As a Delta traveler, I suffered and plodded through some of the interminable delays, and I spoke with a handful of Delta staffers after the worst of the cancellations had subsided.
“I don’t wish anybody harm,” one New York-based Delta flight attendant said of the United incident, “but it took us off of the front page.”
A number of flight attendants, still palpably angry with Delta for last week’s disarray, worried that with diminished social media scrutiny, executives would be less inclined to correct internal problems, many of which hindered a speedier resolution of the crisis.

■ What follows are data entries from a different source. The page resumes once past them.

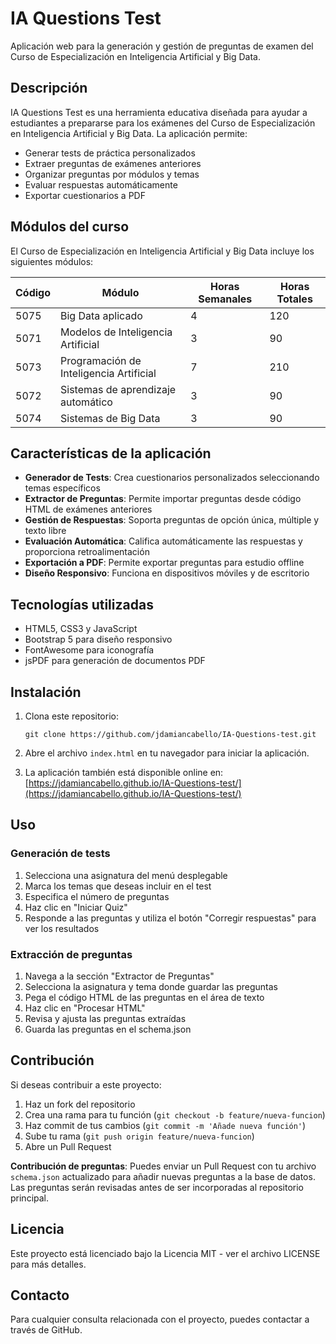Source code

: # IA Questions Test

Aplicación web para la generación y gestión de preguntas de examen del Curso de Especialización en Inteligencia Artificial y Big Data.

## Descripción

IA Questions Test es una herramienta educativa diseñada para ayudar a estudiantes a prepararse para los exámenes del Curso de Especialización en Inteligencia Artificial y Big Data. La aplicación permite:

- Generar tests de práctica personalizados
- Extraer preguntas de exámenes anteriores
- Organizar preguntas por módulos y temas
- Evaluar respuestas automáticamente
- Exportar cuestionarios a PDF

## Módulos del curso

El Curso de Especialización en Inteligencia Artificial y Big Data incluye los siguientes módulos:

| Código | Módulo | Horas Semanales | Horas Totales |
|--------|--------|-----------------|---------------|
| 5075 | Big Data aplicado | 4 | 120 |
| 5071 | Modelos de Inteligencia Artificial | 3 | 90 |
| 5073 | Programación de Inteligencia Artificial | 7 | 210 |
| 5072 | Sistemas de aprendizaje automático | 3 | 90 |
| 5074 | Sistemas de Big Data | 3 | 90 |

## Características de la aplicación

- **Generador de Tests**: Crea cuestionarios personalizados seleccionando temas específicos
- **Extractor de Preguntas**: Permite importar preguntas desde código HTML de exámenes anteriores
- **Gestión de Respuestas**: Soporta preguntas de opción única, múltiple y texto libre
- **Evaluación Automática**: Califica automáticamente las respuestas y proporciona retroalimentación
- **Exportación a PDF**: Permite exportar preguntas para estudio offline
- **Diseño Responsivo**: Funciona en dispositivos móviles y de escritorio

## Tecnologías utilizadas

- HTML5, CSS3 y JavaScript
- Bootstrap 5 para diseño responsivo
- FontAwesome para iconografía
- jsPDF para generación de documentos PDF

## Instalación

1. Clona este repositorio:
   ```
   git clone https://github.com/jdamiancabello/IA-Questions-test.git
   ```

2. Abre el archivo `index.html` en tu navegador para iniciar la aplicación.

3. La aplicación también está disponible online en: [https://jdamiancabello.github.io/IA-Questions-test/](https://jdamiancabello.github.io/IA-Questions-test/)

## Uso

### Generación de tests
1. Selecciona una asignatura del menú desplegable
2. Marca los temas que deseas incluir en el test
3. Especifica el número de preguntas
4. Haz clic en "Iniciar Quiz"
5. Responde a las preguntas y utiliza el botón "Corregir respuestas" para ver los resultados

### Extracción de preguntas
1. Navega a la sección "Extractor de Preguntas"
2. Selecciona la asignatura y tema donde guardar las preguntas
3. Pega el código HTML de las preguntas en el área de texto
4. Haz clic en "Procesar HTML"
5. Revisa y ajusta las preguntas extraídas
6. Guarda las preguntas en el schema.json

## Contribución

Si deseas contribuir a este proyecto:

1. Haz un fork del repositorio
2. Crea una rama para tu función (`git checkout -b feature/nueva-funcion`)
3. Haz commit de tus cambios (`git commit -m 'Añade nueva función'`)
4. Sube tu rama (`git push origin feature/nueva-funcion`)
5. Abre un Pull Request

**Contribución de preguntas**: Puedes enviar un Pull Request con tu archivo `schema.json` actualizado para añadir nuevas preguntas a la base de datos. Las preguntas serán revisadas antes de ser incorporadas al repositorio principal.

## Licencia

Este proyecto está licenciado bajo la Licencia MIT - ver el archivo LICENSE para más detalles.

## Contacto

Para cualquier consulta relacionada con el proyecto, puedes contactar a través de GitHub.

“Our CEO only sent something around to employees yesterday,” another said during my Tuesday flight’s beverage service, referring to Ed Bastian, the airline’s top executive. She detailed being stranded in Los Angeles for nine hours last week with no accommodations. “I still don’t feel like any of my concerns have been addressed.”

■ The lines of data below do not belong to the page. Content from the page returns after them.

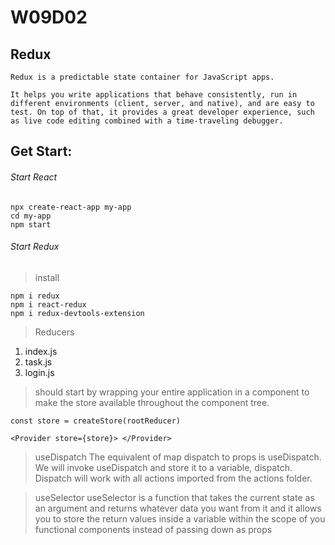 # W09D02

## Redux
```
Redux is a predictable state container for JavaScript apps.

It helps you write applications that behave consistently, run in different environments (client, server, and native), and are easy to test. On top of that, it provides a great developer experience, such as live code editing combined with a time-traveling debugger.
```

## Get Start:
###### Start React
```
npx create-react-app my-app
cd my-app
npm start
```

###### Start Redux
> install 
```
npm i redux
npm i react-redux
npm i redux-devtools-extension
```
> Reducers
  1. index.js
  2. task.js
  3. login.js

> should start by wrapping your entire application in a <Provider> component to make the store available throughout the component tree.

```
const store = createStore(rootReducer)

<Provider store={store}> </Provider>
```

> useDispatch
The equivalent of map dispatch to props is useDispatch. 
We will invoke useDispatch and store it to a variable, dispatch. 
Dispatch will work with all actions imported from the actions folder. 
 
> useSelector
useSelector is a function that takes the current state as an argument 
and returns whatever data you want from it and it allows you to store 
the return values inside a variable within the scope of 
you functional components instead of passing down as props
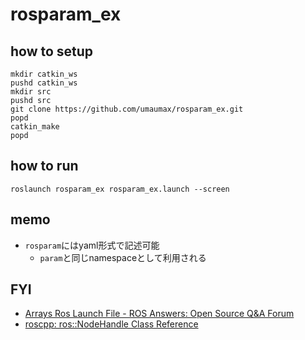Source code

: # rosparam_ex

## how to setup
```
mkdir catkin_ws
pushd catkin_ws
mkdir src
pushd src
git clone https://github.com/umaumax/rosparam_ex.git
popd
catkin_make
popd
```

## how to run
```
roslaunch rosparam_ex rosparam_ex.launch --screen
```

## memo
* `rosparam`にはyaml形式で記述可能
  * `param`と同じnamespaceとして利用される

## FYI
* [Arrays Ros Launch File \- ROS Answers: Open Source Q&A Forum]( https://answers.ros.org/question/206146/arrays-ros-launch-file/ )
* [roscpp: ros::NodeHandle Class Reference]( http://docs.ros.org/indigo/api/roscpp/html/classros_1_1NodeHandle.html#a8b5db588e675cf3e360da65bae6a55e4 )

She ultimately found a place to stay without the help of a manager.
Predictably, it did not take much digging to find that festering frustration extended beyond members of my flight crew. One longtime flight attendant, Carolann Foulds, asked in a Facebook comment: “How is this accepted as normal?”

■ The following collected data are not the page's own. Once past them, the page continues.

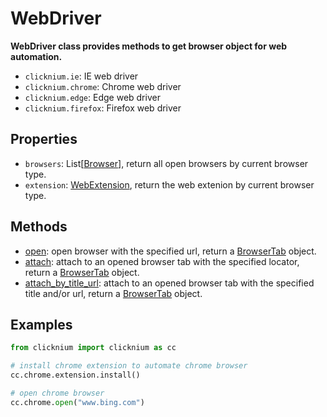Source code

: # WebDriver 

**WebDriver class provides methods to get browser object for web automation.**  

- `clicknium.ie`: IE web driver  
- `clicknium.chrome`: Chrome web driver  
- `clicknium.edge`: Edge web driver  
- `clicknium.firefox`: Firefox web driver  

## Properties
- `browsers`: List[[Browser](./browser/browser.md)], return all open browsers by current browser type.  
- `extension`: [WebExtension](./webextension/webextension.md), return the web extenion by current browser type.

## Methods
- [open](./open.md): open browser with the specified url, return a [BrowserTab](./browser/browsertab/browsertab.md) object.
- [attach](./attach.md): attach to an opened browser tab with the specified locator, return a [BrowserTab](./browser/browsertab/browsertab.md) object.
- [attach_by_title_url](./attach_by_title_url.md): attach to an opened browser tab with the specified title and/or url, return a [BrowserTab](./browser/browsertab/browsertab.md) object.

## Examples
```python
from clicknium import clicknium as cc

# install chrome extension to automate chrome browser
cc.chrome.extension.install()

# open chrome browser
cc.chrome.open("www.bing.com")
```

“We are literally lost in the system,” a Georgia-based Delta flight attendant posted on Facebook. He described himself as “furious” at the airline.
Delta, in its first quarter earnings report Wednesday, said last week’s mess would cost it $125 million in pretax income.
Like thousands of other travelers last week, my series of complications began last Friday evening, when I was slated to fly out from New York’s John F. Kennedy International Airport. The Delta terminal looked something like post-apocalyptic transportation bedlam. Would-be spring breakers were splayed across tandem chairs. Bars were conspicuously packed at 10 p.m. Travelers paced robotically on moving walkways, both eminently bored and frustrated, shuffling back and forth until they collapsed into seats.
My 9 p.m. flight to Los Angeles was hit with one delay, then a second, then a third, until Delta Flight 427 finally departed around midnight. Passengers deplaned at 3 a.m. California time.
I had known then that a series of mid-week southern storms led to a cascade of breakdowns throughout the Delta system. The weather forced a ground-stop at Atlanta’s Hartsfield-Jackson International Airport, which then snowballed into out-of-position Delta planes and displaced flight crews, leaving a whole heap of very stranded Delta customers.
The cancellations and delays sparked a serious public relations crisis for one of the largest domestic carriers.
But in a few short days, the commercial aviation world turned upside down. That’s why some Delta employees worry that the airline’s top brass will get off scot-free after last week’s woes.
There’s only a finite amount of airline outrage -- short attention spans or 140-character limits may be to blame -- and footage from United Express Flight 3411 has now placed Delta’s rival in the cross-hairs of the internet’s ire.
A video of a shaken, bloodied passenger -- a doctor named David Dao -- is far more shocking than a pack of travelers sitting on an airport floor, griping about their canceled flight to Fort Lauderdale. Travelers impacted by Delta’s chaos can brush off and rebound from a mere flight delay; passengers on 3411 may have to contend with the memory of Dao’s bleeding face and mouth for some time to come.
Delta’s PR dilemma appears quaint in scale when contrasted with United’s tsunami of a problem. On Tuesday afternoon, as I returned to New York, writing this from a Delta economy seat, the harsh public glare -- for now -- was off of the airline.
There was no open discussion of the “elephant in the air” -- the United video -- but as flight attendants distributed complimentary meals to travelers (a new offering on Delta’s transcontinental flights, received by many passengers as a welcome surprise), the plane’s mood was noticeably more jovial than the atmosphere on the Friday flight.
Prodded along by an endless news cycle, and by the convenient timing of another airline’s dire image problem, the country seems to have moved on from last week’s Delta disruption. It appears that Delta crew members, though, have not forgotten.